## Exercise aim
Find every line below with the string "Psalm" and pick it out.

== Exercise material

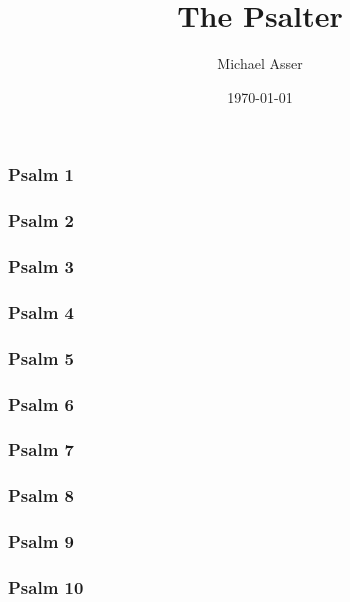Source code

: \documentclass[12pt]{extarticle}
\title{The Psalter}
\author{Michael Asser}
\date{\today}
\begin{document}
\begin{multicols}{2}

\subsubsection{Psalm 1}

\newpage

\subsubsection{Psalm 2}

\newpage

\subsubsection{Psalm 3}

\newpage

\subsubsection{Psalm 4}

\newpage

\subsubsection{Psalm 5}

\newpage

\subsubsection{Psalm 6}

\newpage

\subsubsection{Psalm 7}

\newpage

\subsubsection{Psalm 8}

\newpage

\subsubsection{Psalm 9}

\newpage

\subsubsection{Psalm 10}

\newpage


\end{multicols}
\end{document}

====

## Task answer
\subsubsection{Psalm 1}
\subsubsection{Psalm 2}
\subsubsection{Psalm 3}
\subsubsection{Psalm 4}
\subsubsection{Psalm 5}
\subsubsection{Psalm 6}
\subsubsection{Psalm 7}
\subsubsection{Psalm 8}
\subsubsection{Psalm 9}
\subsubsection{Psalm 10}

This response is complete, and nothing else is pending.